Conclusion and Recommendation
CISNET collaborative modeling predictions are increasingly used by policymakers to inform screening guidelines.16–19 How different models arrive at their predictions of the harms and benefits of screening and treatment may be perceived as opaque due to the complexity of the models. A previous study proposed to include the projected MCLIR as a prediction measure in the description of screening models. 2 A complete description of the structure and inputs of a model is still necessary, but the knowledge about the models generated with MCLIR analyses can help explain model differences in predictions of screening effectiveness.
We showed that 4 independently developed CISNET models showed similar long-term reductions in cervical cancer incidence and mortality, but the relative contributions of the 3 possible factors varied across the models. The differences among the 4 cervical cancer screening models reflect genuine uncertainty on unobservable model inputs and structures. Further sensitivity analyses should be carried out to understand the impact of variability in modeling these uncertainties.
Footnotes
The author(s) declared the following potential conflicts of interest with respect to the research, authorship, and/or publication of this article: IdK, EB, SN, JK, KS, SK, EG, SS, JK, and MvB have no conflict of interests to report.

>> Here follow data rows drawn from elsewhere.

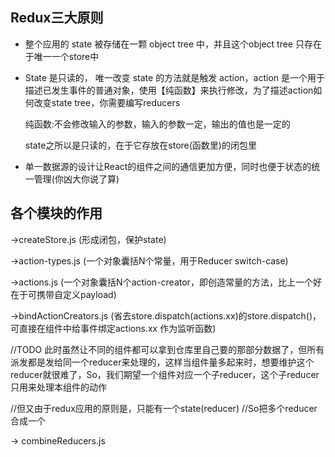## Redux三大原则

- 整个应用的 state 被存储在一颗 object tree 中，并且这个object tree 只存在于唯一一个store中

- State 是只读的， 唯一改变 state 的方法就是触发 action，action 是一个用于描述已发生事件的普通对象，使用【纯函数】来执行修改，为了描述action如何改变state tree，你需要编写reducers

  纯函数:不会修改输入的参数，输入的参数一定，输出的值也是一定的

  state之所以是只读的，在于它存放在store(函数里)的闭包里

- 单一数据源的设计让React的组件之间的通信更加方便，同时也便于状态的统一管理(你凶大你说了算)

## 各个模块的作用
->createStore.js (形成闭包，保护state)

->action-types.js (一个对象囊括N个常量，用于Reducer switch-case)

->actions.js (一个对象囊括N个action-creator，即创造常量的方法，比上一个好在于可携带自定义payload)

->bindActionCreators.js (省去store.dispatch(actions.xx)的store.dispatch()，可直接在组件中给事件绑定actions.xx 作为监听函数)

//TODO 此时虽然让不同的组件都可以拿到仓库里自己要的那部分数据了，但所有派发都是发给同一个reducer来处理的，这样当组件量多起来时，想要维护这个reducer就很难了，So，我们期望一个组件对应一个子reducer，这个子reducer只用来处理本组件的动作

//但又由于redux应用的原则是，只能有一个state(reducer)
//So把多个reducer合成一个

-> combineReducers.js
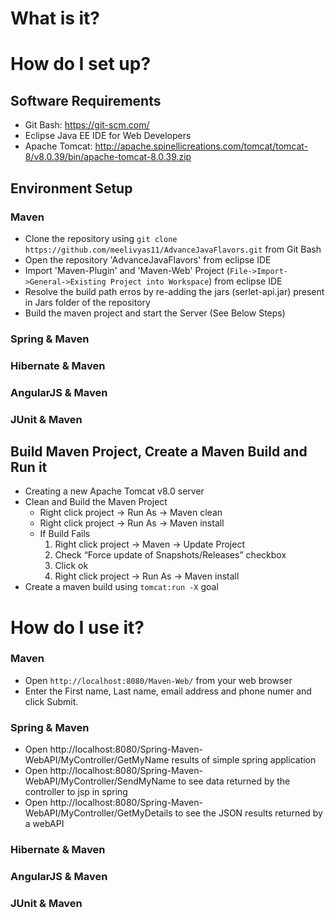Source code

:# What is it?

# How do I set up?
## Software Requirements
 - Git Bash: https://git-scm.com/
 - Eclipse Java EE IDE for Web Developers
 - Apache Tomcat: http://apache.spinellicreations.com/tomcat/tomcat-8/v8.0.39/bin/apache-tomcat-8.0.39.zip
 
## Environment Setup
### Maven
 - Clone the repository using `git clone https://github.com/meelivyas11/AdvanceJavaFlavors.git` from Git Bash
 - Open the repository 'AdvanceJavaFlavors' from eclipse IDE
 - Import 'Maven-Plugin' and 'Maven-Web' Project (`File->Import->General->Existing Project into Workspace`) from eclipse IDE
 - Resolve the build path erros by re-adding the jars (serlet-api.jar) present in Jars folder of the repository
 - Build the maven project and start the Server (See Below Steps)
  
### Spring & Maven

### Hibernate & Maven

### AngularJS & Maven

### JUnit & Maven

## Build Maven Project, Create a Maven Build and Run it 
- Creating a new Apache Tomcat v8.0 server
- Clean and Build the Maven Project 
  * Right click project -> Run As -> Maven clean
  * Right click project -> Run As -> Maven install
  * If Build Fails
    1. Right click project -> Maven -> Update Project
    2. Check “Force update of Snapshots/Releases” checkbox
    3. Click ok
    4. Right click project -> Run As -> Maven install
- Create a maven build using `tomcat:run -X` goal

# How do I use it?
### Maven
 - Open `http://localhost:8080/Maven-Web/` from your web browser
 - Enter the First name, Last name, email address and phone numer and click Submit.
 
### Spring & Maven
 - Open http://localhost:8080/Spring-Maven-WebAPI/MyController/GetMyName results of simple spring application
 - Open http://localhost:8080/Spring-Maven-WebAPI/MyController/SendMyName to see data returned by the controller to jsp in spring
 - Open http://localhost:8080/Spring-Maven-WebAPI/MyController/GetMyDetails to see the JSON results returned by a webAPI

### Hibernate & Maven

### AngularJS & Maven

### JUnit & Maven
 
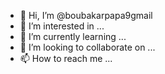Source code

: - 👋 Hi, I’m @boubakarpapa9gmail
- 👀 I’m interested in ...
- 🌱 I’m currently learning ...
- 💞️ I’m looking to collaborate on ...
- 📫 How to reach me ...

<!---
boubakarpapa9gmail/boubakarpapa9gmail is a ✨ special ✨ repository because its `README.md` (this file) appears on your GitHub profile.
You can click the Preview link to take a look at your changes.
--->
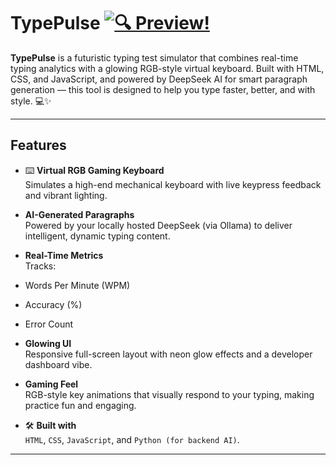 # TypePulse            [![🔍 Preview!](https://img.shields.io/badge/🔍-Preview!-0a84ff?style=for-the-badge&logo=eye&logoColor=white)](https://nikashlamsal.github.io/Type-Master/)

**TypePulse** is a futuristic typing test simulator that combines real-time typing analytics with a glowing RGB-style virtual keyboard. Built with HTML, CSS, and JavaScript, and powered by DeepSeek AI for smart paragraph generation — this tool is designed to help you type faster, better, and with style. 💻✨

---

## Features

- ⌨️ **Virtual RGB Gaming Keyboard**  
  Simulates a high-end mechanical keyboard with live keypress feedback and vibrant lighting.

-  **AI-Generated Paragraphs**  
  Powered by your locally hosted DeepSeek (via Ollama) to deliver intelligent, dynamic typing content.

-  **Real-Time Metrics**  
  Tracks:
  - Words Per Minute (WPM)
  - Accuracy (%)
  - Error Count

  - **Glowing UI**  
  Responsive full-screen layout with neon glow effects and a developer dashboard vibe.

-  **Gaming Feel**  
  RGB-style key animations that visually respond to your typing, making practice fun and engaging.

- 🛠️ **Built with**  
  `HTML`, `CSS`, `JavaScript`, and `Python (for backend AI)`.

---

KC is co–principal investigator of an unrelated investigator-initiated trial of cervical cytology and primary human papillomavirus screening in Australia (“Compass”), which is conducted and funded by the VCS Foundation, a government-funded health promotion charity. The VCS Foundation has received equipment and a funding contribution for the Compass trial from Roche Molecular Systems and Ventana, Inc. However, neither KC nor her institution on her behalf (Cancer Council NSW) receives direct funding from industry for this or any other project. The author(s) disclosed receipt of the following financial support for the research, authorship, and/or publication of this article: Financial support for this study was provided entirely by a grant from the National Cancer Institute as part of the Cancer Intervention and Surveillance Modeling Network (CISNET), grant U01CA199334. The funding agreement ensured the authors’ independence in designing the study, interpreting the data, writing, and publishing the report. Its contents are solely the responsibility of the authors and do not necessarily represent the official views of the National Cancer Institute.